VOD film review: Stations of the Cross
Heart-breaking debut performance8
Matthew Turner | On 28, Nov 2014
Director: Dietrich Bruggeman
Cast: Lea van Acken, Franziska Weisz, Lucie Aron, Klaus Michael Kamp, Anna Brueggemann
Directed by Dietrich Bruggeman, Stations of the Cross (Kreuzweg, original title fans) is divided into 14 lengthy single-take scenes, or chapters, each of which is named after the titular stations depicting Christ’s route to the Crucifixion. Newcomer Lea van Acken plays 14-year-old Maria, whose family belong to a strict Catholic sect and whose 4-year-old brother, Johannes (Linus Fluhr), has not yet started to speak.
In the opening scene, Maria listens intently as Father Weber (Florian Stetter) gives instruction on the concept of self-sacrifice, before asking, ominously, why God would allow an innocent young child to become gravely ill and whether the idea of self-sacrifice can apply to a whole life. At the end of the lesson, Maria reaches for a biscuit and Father Weber remarks “I see a potential sacrifice there”, which sets Maria on a dangerous course of starvation and deprivation (she also refuses warm clothing) in the hopes of “saving” her younger brother.
Further complications ensue when Maria befriends a classmate, Christian (Moritz Knapp), who asks her to join his church choir. Maria instinctively knows that her fundamentalist mother (Weisz) wouldn’t approve of her friendship with a boy, so she pretends that a female friend has asked her instead. However, this only makes her feel even more guilty for lying, although her mother angrily refuses the request anyway, once she discovers that the choir in question sometimes sing gospel and soul music, which she considers to have satanic influences.

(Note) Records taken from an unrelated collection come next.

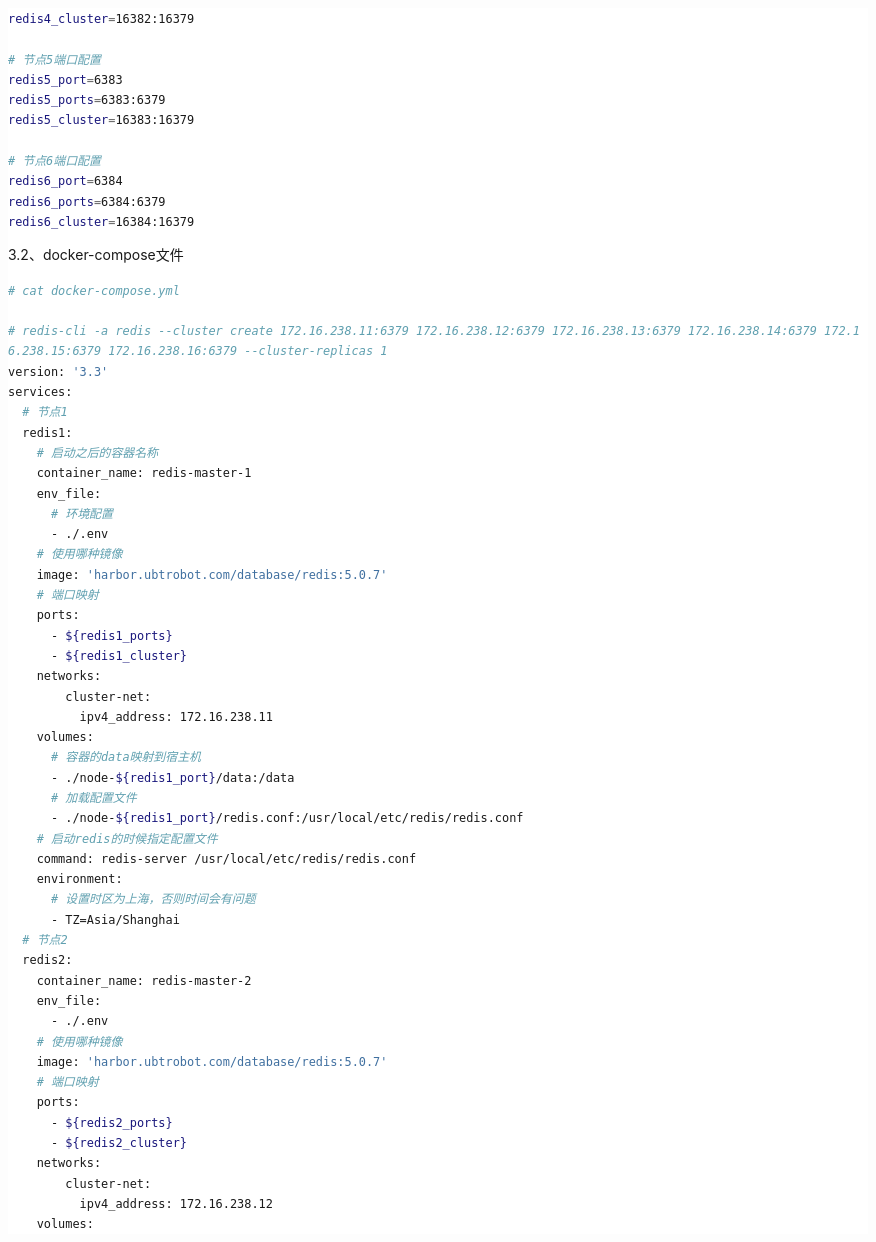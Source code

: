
 ```bash
redis4_cluster=16382:16379

# 节点5端口配置
redis5_port=6383
redis5_ports=6383:6379
redis5_cluster=16383:16379

# 节点6端口配置
redis6_port=6384
redis6_ports=6384:6379
redis6_cluster=16384:16379
```



3.2、docker-compose文件

```bash
# cat docker-compose.yml   

# redis-cli -a redis --cluster create 172.16.238.11:6379 172.16.238.12:6379 172.16.238.13:6379 172.16.238.14:6379 172.16.238.15:6379 172.16.238.16:6379 --cluster-replicas 1
version: '3.3'
services:
  # 节点1
  redis1:
    # 启动之后的容器名称
    container_name: redis-master-1
    env_file: 
      # 环境配置
      - ./.env
    # 使用哪种镜像
    image: 'harbor.ubtrobot.com/database/redis:5.0.7'
    # 端口映射
    ports:
      - ${redis1_ports}
      - ${redis1_cluster}
    networks:
        cluster-net:
          ipv4_address: 172.16.238.11
    volumes:
      # 容器的data映射到宿主机
      - ./node-${redis1_port}/data:/data
      # 加载配置文件
      - ./node-${redis1_port}/redis.conf:/usr/local/etc/redis/redis.conf
    # 启动redis的时候指定配置文件
    command: redis-server /usr/local/etc/redis/redis.conf
    environment: 
      # 设置时区为上海，否则时间会有问题
      - TZ=Asia/Shanghai
  # 节点2
  redis2:
    container_name: redis-master-2
    env_file: 
      - ./.env
    # 使用哪种镜像
    image: 'harbor.ubtrobot.com/database/redis:5.0.7'
    # 端口映射
    ports:
      - ${redis2_ports}
      - ${redis2_cluster}
    networks:
        cluster-net:
          ipv4_address: 172.16.238.12
    volumes:
```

Newcomer Lea van Acken delivers a heart-breaking debut as Maria, whose unwavering devotion to her family is extremely touching; it’s clear that even though her mother is ridiculously hard on her, Maria loves her and knows that the situation with Johannes is making her miserable, so her quest is as much about restoring her mother’s happiness as it is about her brother. Weisz and Knapp are equally effective in their roles and there’s strong support from Lucie Aron as French au pair Bernadette, who provides a sympathetic ear to Maria’s problems.
Bruggemann’s formal rigour is assured throughout (the camera only moves three times in the entire film) and it’s impossible not to marvel at the young actors reciting reams of dialogue in each single shot, just as it’s impossible not to wonder how many retakes they had to do on each scene. This also gives the film both a formal and thematic link to Faith, the second film in Ulrich Seidl’s Paradise trilogy.
Intriguingly, rather than present a straight-up polemic against religious extremism, the script (which Bruggemann co-wrote with his sister, Anna) refuses to take a side, so the end result is both challenging and thought-provoking, regardless of whether you hold religious beliefs. It also makes a powerful statement about cultural pressure, since this can also be seen as a story about a young girl with an eating disorder. Fortunately, Bruggemann is careful to include notes of humour, such as one scene in gym class where Maria refuses to dance to “satanic” pop music, or a charming sequence where Maria and Christian are working on math problems.
This is a strikingly directed and superbly acted drama that’s by turns disturbing and genuinely moving.